Seems it only works on Windows I need help getting it functioning elsewhere.
What exactly is broken?
It compiles but I dont think I got the compiler flags set to allow the intrinsics to be used. And I dont think the macros for detecting if intrinsics are available on gcc/clang are right. This all works on Windows by the way, 20% speedup. Here it is:
https://github.com/vinniefalco/Beast/blob/v72/include/beast/core/detail/cpu_info.hpp#L11
Thanks for looking!
1) You need -march=<something that has sse4.2> or -msse42 directly to make gcc provide these intrinsics. Probably the same with clang. MSVC doesn't have or need this.

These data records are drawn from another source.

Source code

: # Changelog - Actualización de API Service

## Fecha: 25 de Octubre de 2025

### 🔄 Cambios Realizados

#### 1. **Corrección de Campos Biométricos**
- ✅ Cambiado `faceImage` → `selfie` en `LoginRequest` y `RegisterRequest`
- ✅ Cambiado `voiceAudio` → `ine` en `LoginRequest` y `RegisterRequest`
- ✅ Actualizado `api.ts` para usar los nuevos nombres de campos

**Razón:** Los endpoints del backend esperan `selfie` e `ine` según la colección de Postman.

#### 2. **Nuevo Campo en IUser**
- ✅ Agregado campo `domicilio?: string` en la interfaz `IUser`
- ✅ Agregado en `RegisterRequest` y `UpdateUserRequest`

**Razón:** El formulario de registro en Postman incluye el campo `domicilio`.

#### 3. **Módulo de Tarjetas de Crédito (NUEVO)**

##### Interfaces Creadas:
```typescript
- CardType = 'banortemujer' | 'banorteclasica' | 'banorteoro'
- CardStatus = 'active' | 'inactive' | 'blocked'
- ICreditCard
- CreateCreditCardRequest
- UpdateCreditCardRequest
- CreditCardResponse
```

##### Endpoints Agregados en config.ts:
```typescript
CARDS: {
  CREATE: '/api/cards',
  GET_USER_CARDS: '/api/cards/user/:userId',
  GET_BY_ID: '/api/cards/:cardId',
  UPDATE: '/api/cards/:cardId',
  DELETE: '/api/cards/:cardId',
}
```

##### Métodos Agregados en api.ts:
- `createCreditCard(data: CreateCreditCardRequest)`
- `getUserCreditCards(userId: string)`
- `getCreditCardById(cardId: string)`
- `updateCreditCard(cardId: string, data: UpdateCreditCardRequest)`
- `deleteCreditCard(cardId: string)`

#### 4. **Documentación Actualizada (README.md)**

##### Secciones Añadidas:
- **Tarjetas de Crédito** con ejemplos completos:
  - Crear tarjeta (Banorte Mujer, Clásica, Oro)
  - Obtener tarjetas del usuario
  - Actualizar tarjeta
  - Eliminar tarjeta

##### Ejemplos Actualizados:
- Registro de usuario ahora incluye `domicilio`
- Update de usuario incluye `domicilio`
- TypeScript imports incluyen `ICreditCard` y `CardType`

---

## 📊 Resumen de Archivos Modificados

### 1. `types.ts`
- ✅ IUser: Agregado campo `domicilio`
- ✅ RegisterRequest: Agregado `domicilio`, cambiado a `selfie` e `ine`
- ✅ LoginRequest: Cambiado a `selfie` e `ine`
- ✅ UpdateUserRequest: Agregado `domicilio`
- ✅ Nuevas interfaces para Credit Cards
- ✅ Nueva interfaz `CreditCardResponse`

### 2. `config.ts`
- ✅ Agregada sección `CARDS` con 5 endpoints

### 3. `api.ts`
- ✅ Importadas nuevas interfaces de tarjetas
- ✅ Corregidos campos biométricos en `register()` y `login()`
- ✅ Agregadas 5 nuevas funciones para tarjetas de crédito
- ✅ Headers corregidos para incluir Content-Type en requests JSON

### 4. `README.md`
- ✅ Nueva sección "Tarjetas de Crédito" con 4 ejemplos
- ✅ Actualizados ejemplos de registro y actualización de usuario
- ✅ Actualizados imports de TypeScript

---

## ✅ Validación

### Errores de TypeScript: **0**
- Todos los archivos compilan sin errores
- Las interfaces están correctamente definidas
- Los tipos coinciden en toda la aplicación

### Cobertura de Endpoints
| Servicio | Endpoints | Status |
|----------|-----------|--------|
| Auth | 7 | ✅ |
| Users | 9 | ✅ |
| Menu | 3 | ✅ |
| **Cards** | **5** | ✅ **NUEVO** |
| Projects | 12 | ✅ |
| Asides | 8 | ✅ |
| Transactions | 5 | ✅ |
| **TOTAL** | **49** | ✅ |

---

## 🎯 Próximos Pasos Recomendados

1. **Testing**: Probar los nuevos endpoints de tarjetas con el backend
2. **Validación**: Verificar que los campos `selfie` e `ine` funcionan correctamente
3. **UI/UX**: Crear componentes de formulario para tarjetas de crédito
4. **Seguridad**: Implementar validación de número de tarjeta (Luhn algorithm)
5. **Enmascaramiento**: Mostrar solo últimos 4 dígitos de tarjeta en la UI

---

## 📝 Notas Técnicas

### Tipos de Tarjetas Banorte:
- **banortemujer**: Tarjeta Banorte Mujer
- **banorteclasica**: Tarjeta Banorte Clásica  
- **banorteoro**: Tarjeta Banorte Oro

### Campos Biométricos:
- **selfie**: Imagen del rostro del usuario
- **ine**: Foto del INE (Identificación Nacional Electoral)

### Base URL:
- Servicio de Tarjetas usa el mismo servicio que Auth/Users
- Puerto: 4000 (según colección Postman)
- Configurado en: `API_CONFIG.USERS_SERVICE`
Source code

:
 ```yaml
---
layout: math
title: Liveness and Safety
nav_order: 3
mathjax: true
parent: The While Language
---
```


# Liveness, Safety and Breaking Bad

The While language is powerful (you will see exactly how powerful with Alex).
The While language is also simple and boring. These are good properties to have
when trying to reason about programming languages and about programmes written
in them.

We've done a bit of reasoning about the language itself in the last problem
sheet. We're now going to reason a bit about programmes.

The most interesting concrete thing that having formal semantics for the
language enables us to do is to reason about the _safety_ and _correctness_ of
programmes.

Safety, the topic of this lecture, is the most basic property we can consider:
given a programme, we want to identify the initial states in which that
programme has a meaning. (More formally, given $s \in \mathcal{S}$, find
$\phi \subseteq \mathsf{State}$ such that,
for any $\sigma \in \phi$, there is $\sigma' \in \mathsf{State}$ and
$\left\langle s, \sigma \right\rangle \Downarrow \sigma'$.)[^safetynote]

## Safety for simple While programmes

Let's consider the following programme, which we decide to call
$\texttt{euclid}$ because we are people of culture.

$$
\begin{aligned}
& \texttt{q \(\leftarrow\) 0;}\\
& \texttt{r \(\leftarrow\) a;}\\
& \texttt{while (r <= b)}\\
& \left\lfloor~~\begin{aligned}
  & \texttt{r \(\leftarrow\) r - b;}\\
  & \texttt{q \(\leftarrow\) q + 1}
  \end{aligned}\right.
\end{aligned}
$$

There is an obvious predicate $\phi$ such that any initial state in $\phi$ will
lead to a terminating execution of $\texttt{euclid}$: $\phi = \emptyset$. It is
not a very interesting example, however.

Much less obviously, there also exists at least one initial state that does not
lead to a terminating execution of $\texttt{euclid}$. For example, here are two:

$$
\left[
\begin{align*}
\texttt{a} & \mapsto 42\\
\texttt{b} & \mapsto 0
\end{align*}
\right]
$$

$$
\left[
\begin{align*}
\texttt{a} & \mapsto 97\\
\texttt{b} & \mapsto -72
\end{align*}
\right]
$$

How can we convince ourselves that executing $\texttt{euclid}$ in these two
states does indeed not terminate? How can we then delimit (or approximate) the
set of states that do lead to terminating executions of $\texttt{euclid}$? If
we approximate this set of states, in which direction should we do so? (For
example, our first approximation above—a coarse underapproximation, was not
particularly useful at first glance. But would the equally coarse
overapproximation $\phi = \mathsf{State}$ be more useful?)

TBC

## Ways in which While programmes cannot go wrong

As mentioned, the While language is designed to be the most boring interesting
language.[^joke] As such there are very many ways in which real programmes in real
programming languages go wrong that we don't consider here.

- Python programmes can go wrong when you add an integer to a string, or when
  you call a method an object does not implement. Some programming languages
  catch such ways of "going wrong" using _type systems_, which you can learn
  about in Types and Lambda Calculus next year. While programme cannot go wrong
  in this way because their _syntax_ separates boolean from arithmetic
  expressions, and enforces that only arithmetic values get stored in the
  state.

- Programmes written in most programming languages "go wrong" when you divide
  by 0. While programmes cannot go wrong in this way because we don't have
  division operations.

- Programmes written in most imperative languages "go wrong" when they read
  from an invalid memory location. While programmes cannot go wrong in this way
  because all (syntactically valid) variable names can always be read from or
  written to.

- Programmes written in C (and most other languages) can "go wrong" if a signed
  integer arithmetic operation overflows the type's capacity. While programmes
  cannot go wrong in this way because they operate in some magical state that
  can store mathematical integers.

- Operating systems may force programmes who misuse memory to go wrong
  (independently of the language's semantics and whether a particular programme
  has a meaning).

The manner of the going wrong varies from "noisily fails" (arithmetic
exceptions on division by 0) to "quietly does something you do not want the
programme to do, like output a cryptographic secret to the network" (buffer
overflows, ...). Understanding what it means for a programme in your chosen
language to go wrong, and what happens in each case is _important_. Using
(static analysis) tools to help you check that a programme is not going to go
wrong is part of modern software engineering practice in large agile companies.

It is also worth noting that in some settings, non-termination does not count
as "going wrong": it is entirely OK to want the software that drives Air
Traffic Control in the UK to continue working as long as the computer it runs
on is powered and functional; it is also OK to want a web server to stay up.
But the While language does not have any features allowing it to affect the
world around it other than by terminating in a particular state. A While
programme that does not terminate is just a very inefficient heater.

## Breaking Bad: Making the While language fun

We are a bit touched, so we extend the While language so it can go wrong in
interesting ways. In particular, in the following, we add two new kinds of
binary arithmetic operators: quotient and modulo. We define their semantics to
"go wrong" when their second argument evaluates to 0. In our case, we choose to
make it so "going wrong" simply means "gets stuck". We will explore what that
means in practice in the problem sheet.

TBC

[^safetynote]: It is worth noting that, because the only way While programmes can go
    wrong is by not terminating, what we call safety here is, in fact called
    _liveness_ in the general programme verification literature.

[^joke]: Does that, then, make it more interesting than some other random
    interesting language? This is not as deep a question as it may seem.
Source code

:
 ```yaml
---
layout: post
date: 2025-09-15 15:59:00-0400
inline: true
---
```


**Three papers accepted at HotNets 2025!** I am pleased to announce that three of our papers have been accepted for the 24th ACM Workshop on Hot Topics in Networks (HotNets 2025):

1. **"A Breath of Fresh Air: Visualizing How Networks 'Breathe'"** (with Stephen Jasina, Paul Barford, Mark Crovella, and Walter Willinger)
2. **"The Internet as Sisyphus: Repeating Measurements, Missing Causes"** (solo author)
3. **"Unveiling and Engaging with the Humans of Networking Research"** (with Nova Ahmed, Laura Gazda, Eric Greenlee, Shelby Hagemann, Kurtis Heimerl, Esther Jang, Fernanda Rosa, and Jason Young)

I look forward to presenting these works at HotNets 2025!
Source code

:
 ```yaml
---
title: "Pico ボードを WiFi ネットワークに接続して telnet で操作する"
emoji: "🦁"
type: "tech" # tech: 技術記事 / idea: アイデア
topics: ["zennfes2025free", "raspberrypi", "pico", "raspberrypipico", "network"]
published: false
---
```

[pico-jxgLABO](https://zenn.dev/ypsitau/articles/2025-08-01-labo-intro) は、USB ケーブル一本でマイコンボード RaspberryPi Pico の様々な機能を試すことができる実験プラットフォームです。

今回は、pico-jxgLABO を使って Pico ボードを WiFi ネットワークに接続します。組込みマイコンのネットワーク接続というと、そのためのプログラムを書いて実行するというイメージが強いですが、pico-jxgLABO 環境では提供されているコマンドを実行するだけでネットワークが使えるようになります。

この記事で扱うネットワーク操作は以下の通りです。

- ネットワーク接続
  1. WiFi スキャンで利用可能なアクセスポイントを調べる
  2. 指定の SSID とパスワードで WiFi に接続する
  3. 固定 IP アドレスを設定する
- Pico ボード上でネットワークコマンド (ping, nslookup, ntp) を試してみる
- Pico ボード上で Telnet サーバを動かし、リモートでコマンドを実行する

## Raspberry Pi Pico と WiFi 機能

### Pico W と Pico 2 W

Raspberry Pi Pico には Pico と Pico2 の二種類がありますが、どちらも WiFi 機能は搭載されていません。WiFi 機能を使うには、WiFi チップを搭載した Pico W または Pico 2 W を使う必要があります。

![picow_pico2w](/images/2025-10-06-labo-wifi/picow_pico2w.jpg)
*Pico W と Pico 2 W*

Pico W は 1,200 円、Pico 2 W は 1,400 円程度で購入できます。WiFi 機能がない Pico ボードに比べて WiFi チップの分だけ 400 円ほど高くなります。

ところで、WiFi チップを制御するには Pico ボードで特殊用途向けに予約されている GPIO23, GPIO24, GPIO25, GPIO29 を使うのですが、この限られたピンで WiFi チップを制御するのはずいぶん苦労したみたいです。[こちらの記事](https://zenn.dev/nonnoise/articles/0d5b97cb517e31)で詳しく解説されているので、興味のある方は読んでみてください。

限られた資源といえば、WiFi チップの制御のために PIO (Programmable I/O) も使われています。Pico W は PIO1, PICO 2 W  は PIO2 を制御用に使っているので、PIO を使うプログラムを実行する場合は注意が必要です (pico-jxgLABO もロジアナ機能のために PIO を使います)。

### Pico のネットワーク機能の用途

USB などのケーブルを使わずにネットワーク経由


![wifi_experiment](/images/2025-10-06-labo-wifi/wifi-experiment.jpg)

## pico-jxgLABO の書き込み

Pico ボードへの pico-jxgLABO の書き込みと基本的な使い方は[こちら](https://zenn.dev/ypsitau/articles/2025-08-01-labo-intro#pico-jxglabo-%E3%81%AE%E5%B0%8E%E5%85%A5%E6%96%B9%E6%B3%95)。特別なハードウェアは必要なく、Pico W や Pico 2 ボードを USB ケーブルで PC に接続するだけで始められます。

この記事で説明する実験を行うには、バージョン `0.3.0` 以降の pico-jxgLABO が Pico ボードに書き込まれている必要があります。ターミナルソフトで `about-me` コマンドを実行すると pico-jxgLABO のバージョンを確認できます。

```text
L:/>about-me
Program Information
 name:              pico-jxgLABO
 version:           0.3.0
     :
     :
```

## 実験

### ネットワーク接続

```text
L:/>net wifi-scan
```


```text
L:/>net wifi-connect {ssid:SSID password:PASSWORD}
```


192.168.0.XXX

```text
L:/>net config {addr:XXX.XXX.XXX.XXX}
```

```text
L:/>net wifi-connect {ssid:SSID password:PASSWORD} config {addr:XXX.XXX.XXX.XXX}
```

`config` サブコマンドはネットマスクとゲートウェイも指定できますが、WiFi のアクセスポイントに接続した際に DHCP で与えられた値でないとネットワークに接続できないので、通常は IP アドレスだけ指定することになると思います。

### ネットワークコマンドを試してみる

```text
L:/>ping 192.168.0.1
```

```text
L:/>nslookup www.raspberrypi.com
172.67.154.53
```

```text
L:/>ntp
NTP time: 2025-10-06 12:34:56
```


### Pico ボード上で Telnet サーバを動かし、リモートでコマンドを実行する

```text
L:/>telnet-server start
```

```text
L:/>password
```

2) You should #include <x86intrin.h> (GCC, clang) or #include <intrin.h> (MSVC) to provide the prototypes.
3) The detection is wrong, try this
# if defined(__SSE4_2__) || defined(_MSC_VER)
# define BEAST_NO_INTRINSICS 0
# else
# define BEAST_NO_INTRINSICS 1
# endif
4) I find the double negation confusing, why not BEAST_USE_INTRINISCS?
Could I trouble you to submit a pull request? Then Travis will kick in and we'll see if it works
I find the double negation confusing, why not BEAST_USE_INTRINISCS?
That's the Boost style
Don't use the __asm stuff! You can use this for gcc and clang:
#include <iostream>
#include <cstdlib>
#include <cpuid.h>
int main()
{
std::uint32_t id = 0x1;
std::uint32_t eax = 0;
std::uint32_t ebx = 0;
std::uint32_t ecx = 0;
std::uint32_t edx = 0;
bool supported = __get_cpuid(id, &eax, &ebx, &ecx, &edx);
std::cout << std::boolalpha << supported << std::endl;
std::cout << eax << std::endl;
std::cout << ebx << std::endl;
std::cout << ecx << std::endl;
std::cout << edx << std::endl;
return 0;
}
Tested with
I realistically won't have time in the near future, sorry... Next week at the earliest. Maybe @octopus-prime wants to have a go at it?
There's no rush at all
/* Return cpuid data for requested cpuid level, as found in returned
eax, ebx, ecx and edx registers. The function checks if cpuid is
supported and returns 1 for valid cpuid information or 0 for
unsupported cpuid level. All pointers are required to be non-null. */
int __get_cpuid (unsigned int __level,
unsigned int *__eax, unsigned int *__ebx,
unsigned int *__ecx, unsigned int *__edx)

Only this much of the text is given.